● **What is being asked**: Only the pictures are to be dropped, and the rest of the data should be copied exactly.

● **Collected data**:
----------

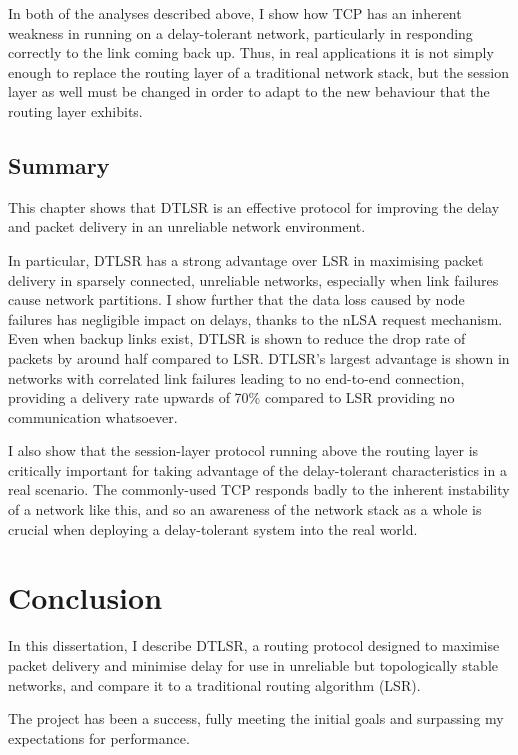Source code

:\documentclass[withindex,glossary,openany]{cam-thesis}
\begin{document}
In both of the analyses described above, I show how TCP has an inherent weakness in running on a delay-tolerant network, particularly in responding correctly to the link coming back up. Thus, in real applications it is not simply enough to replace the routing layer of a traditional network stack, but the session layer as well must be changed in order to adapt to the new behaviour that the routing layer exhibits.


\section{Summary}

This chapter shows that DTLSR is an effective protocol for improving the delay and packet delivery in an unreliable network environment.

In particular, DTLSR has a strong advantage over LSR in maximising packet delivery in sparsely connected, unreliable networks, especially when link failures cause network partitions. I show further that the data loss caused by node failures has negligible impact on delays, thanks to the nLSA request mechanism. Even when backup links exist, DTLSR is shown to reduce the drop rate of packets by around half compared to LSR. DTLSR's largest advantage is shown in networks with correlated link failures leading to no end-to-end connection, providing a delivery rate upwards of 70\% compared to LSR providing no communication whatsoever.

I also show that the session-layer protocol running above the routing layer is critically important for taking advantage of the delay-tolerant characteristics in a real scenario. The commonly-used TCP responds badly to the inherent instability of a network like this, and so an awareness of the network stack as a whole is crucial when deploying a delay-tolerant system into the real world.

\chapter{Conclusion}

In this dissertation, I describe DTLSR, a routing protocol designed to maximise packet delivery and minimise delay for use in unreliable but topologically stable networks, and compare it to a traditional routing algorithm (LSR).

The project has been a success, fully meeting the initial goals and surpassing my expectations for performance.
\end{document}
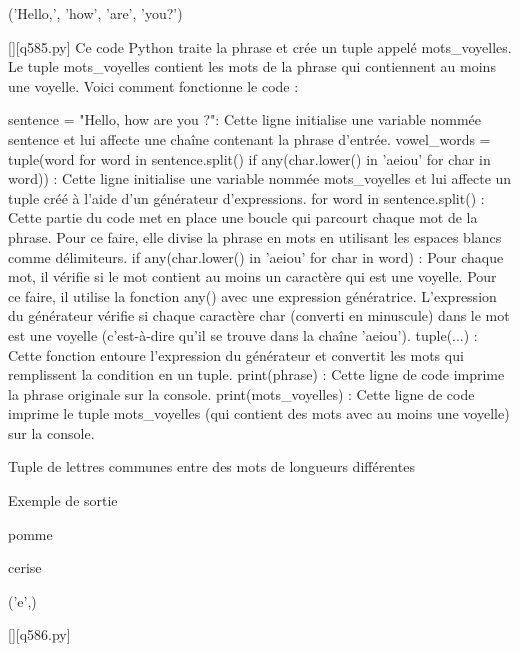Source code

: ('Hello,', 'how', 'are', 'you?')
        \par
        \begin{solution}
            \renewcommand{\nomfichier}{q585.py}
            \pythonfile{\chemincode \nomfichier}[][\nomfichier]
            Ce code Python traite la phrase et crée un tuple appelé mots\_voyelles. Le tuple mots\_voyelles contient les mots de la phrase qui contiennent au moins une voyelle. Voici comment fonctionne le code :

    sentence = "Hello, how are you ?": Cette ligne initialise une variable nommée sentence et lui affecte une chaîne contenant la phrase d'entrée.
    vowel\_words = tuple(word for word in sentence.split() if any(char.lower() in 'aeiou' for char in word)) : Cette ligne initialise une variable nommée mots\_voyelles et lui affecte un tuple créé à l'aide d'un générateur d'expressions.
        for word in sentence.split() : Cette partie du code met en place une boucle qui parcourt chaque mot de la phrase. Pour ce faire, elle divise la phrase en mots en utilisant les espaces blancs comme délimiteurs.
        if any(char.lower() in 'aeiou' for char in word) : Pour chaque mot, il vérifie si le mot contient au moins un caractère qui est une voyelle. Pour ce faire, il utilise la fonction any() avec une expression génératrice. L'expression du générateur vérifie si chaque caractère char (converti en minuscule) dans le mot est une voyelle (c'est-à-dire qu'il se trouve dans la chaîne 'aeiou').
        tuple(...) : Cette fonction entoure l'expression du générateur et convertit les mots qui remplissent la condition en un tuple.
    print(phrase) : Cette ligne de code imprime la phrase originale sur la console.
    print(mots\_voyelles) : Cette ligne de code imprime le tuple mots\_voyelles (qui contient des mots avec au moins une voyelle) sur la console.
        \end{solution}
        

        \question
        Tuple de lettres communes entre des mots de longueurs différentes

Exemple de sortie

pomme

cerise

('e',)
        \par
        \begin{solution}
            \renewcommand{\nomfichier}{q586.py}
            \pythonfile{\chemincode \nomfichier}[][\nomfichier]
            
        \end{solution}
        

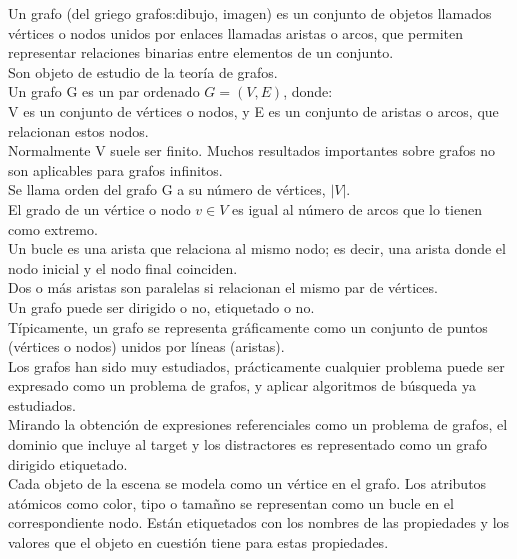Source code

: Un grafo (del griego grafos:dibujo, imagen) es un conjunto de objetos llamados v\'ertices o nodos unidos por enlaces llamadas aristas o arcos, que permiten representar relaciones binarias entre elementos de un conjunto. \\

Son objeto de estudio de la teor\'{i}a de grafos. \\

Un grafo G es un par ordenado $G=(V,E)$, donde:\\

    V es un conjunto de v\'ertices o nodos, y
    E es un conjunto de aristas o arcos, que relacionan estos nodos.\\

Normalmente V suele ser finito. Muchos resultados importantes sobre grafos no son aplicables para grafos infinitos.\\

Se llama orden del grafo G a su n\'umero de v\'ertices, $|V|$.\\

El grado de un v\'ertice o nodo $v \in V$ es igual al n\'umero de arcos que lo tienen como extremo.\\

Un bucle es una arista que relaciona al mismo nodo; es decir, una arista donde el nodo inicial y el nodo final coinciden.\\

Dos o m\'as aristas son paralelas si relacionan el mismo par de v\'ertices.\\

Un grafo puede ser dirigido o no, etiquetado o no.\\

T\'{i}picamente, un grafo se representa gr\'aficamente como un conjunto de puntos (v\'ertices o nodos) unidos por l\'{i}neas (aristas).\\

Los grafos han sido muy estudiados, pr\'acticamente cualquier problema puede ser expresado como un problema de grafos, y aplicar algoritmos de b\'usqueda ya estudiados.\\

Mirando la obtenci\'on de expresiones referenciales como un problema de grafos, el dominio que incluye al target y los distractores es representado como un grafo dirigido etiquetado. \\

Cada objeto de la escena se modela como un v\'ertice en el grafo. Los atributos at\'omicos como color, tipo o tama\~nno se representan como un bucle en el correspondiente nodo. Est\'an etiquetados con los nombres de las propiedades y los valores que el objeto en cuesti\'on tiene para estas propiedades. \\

----------

● **Output of the exercise**:
Source code

:\documentclass[withindex,glossary,openany]{cam-thesis}
\begin{document}
In both of the analyses described above, I show how TCP has an inherent weakness in running on a delay-tolerant network, particularly in responding correctly to the link coming back up. Thus, in real applications it is not simply enough to replace the routing layer of a traditional network stack, but the session layer as well must be changed in order to adapt to the new behaviour that the routing layer exhibits.


\section{Summary}

This chapter shows that DTLSR is an effective protocol for improving the delay and packet delivery in an unreliable network environment.

In particular, DTLSR has a strong advantage over LSR in maximising packet delivery in sparsely connected, unreliable networks, especially when link failures cause network partitions. I show further that the data loss caused by node failures has negligible impact on delays, thanks to the nLSA request mechanism. Even when backup links exist, DTLSR is shown to reduce the drop rate of packets by around half compared to LSR. DTLSR's largest advantage is shown in networks with correlated link failures leading to no end-to-end connection, providing a delivery rate upwards of 70\% compared to LSR providing no communication whatsoever.

I also show that the session-layer protocol running above the routing layer is critically important for taking advantage of the delay-tolerant characteristics in a real scenario. The commonly-used TCP responds badly to the inherent instability of a network like this, and so an awareness of the network stack as a whole is crucial when deploying a delay-tolerant system into the real world.

\chapter{Conclusion}

In this dissertation, I describe DTLSR, a routing protocol designed to maximise packet delivery and minimise delay for use in unreliable but topologically stable networks, and compare it to a traditional routing algorithm (LSR).

The project has been a success, fully meeting the initial goals and surpassing my expectations for performance.
\end{document}
Source code

: ('Hello,', 'how', 'are', 'you?')
        \par
        \begin{solution}
            \renewcommand{\nomfichier}{q585.py}
            \pythonfile{\chemincode \nomfichier}[][\nomfichier]
            Ce code Python traite la phrase et crée un tuple appelé mots\_voyelles. Le tuple mots\_voyelles contient les mots de la phrase qui contiennent au moins une voyelle. Voici comment fonctionne le code :

    sentence = "Hello, how are you ?": Cette ligne initialise une variable nommée sentence et lui affecte une chaîne contenant la phrase d'entrée.
    vowel\_words = tuple(word for word in sentence.split() if any(char.lower() in 'aeiou' for char in word)) : Cette ligne initialise une variable nommée mots\_voyelles et lui affecte un tuple créé à l'aide d'un générateur d'expressions.
        for word in sentence.split() : Cette partie du code met en place une boucle qui parcourt chaque mot de la phrase. Pour ce faire, elle divise la phrase en mots en utilisant les espaces blancs comme délimiteurs.
        if any(char.lower() in 'aeiou' for char in word) : Pour chaque mot, il vérifie si le mot contient au moins un caractère qui est une voyelle. Pour ce faire, il utilise la fonction any() avec une expression génératrice. L'expression du générateur vérifie si chaque caractère char (converti en minuscule) dans le mot est une voyelle (c'est-à-dire qu'il se trouve dans la chaîne 'aeiou').
        tuple(...) : Cette fonction entoure l'expression du générateur et convertit les mots qui remplissent la condition en un tuple.
    print(phrase) : Cette ligne de code imprime la phrase originale sur la console.
    print(mots\_voyelles) : Cette ligne de code imprime le tuple mots\_voyelles (qui contient des mots avec au moins une voyelle) sur la console.
        \end{solution}
        

        \question
        Tuple de lettres communes entre des mots de longueurs différentes

Exemple de sortie

pomme

cerise

('e',)
        \par
        \begin{solution}
            \renewcommand{\nomfichier}{q586.py}
            \pythonfile{\chemincode \nomfichier}[][\nomfichier]
            
        \end{solution}
        

Source code

: Un grafo (del griego grafos:dibujo, imagen) es un conjunto de objetos llamados v\'ertices o nodos unidos por enlaces llamadas aristas o arcos, que permiten representar relaciones binarias entre elementos de un conjunto. \\

Son objeto de estudio de la teor\'{i}a de grafos. \\

Un grafo G es un par ordenado $G=(V,E)$, donde:\\

    V es un conjunto de v\'ertices o nodos, y
    E es un conjunto de aristas o arcos, que relacionan estos nodos.\\

Normalmente V suele ser finito. Muchos resultados importantes sobre grafos no son aplicables para grafos infinitos.\\

Se llama orden del grafo G a su n\'umero de v\'ertices, $|V|$.\\

El grado de un v\'ertice o nodo $v \in V$ es igual al n\'umero de arcos que lo tienen como extremo.\\

Un bucle es una arista que relaciona al mismo nodo; es decir, una arista donde el nodo inicial y el nodo final coinciden.\\

Dos o m\'as aristas son paralelas si relacionan el mismo par de v\'ertices.\\

Un grafo puede ser dirigido o no, etiquetado o no.\\

T\'{i}picamente, un grafo se representa gr\'aficamente como un conjunto de puntos (v\'ertices o nodos) unidos por l\'{i}neas (aristas).\\

Los grafos han sido muy estudiados, pr\'acticamente cualquier problema puede ser expresado como un problema de grafos, y aplicar algoritmos de b\'usqueda ya estudiados.\\

Mirando la obtenci\'on de expresiones referenciales como un problema de grafos, el dominio que incluye al target y los distractores es representado como un grafo dirigido etiquetado. \\

Cada objeto de la escena se modela como un v\'ertice en el grafo. Los atributos at\'omicos como color, tipo o tama\~nno se representan como un bucle en el correspondiente nodo. Est\'an etiquetados con los nombres de las propiedades y los valores que el objeto en cuesti\'on tiene para estas propiedades. \\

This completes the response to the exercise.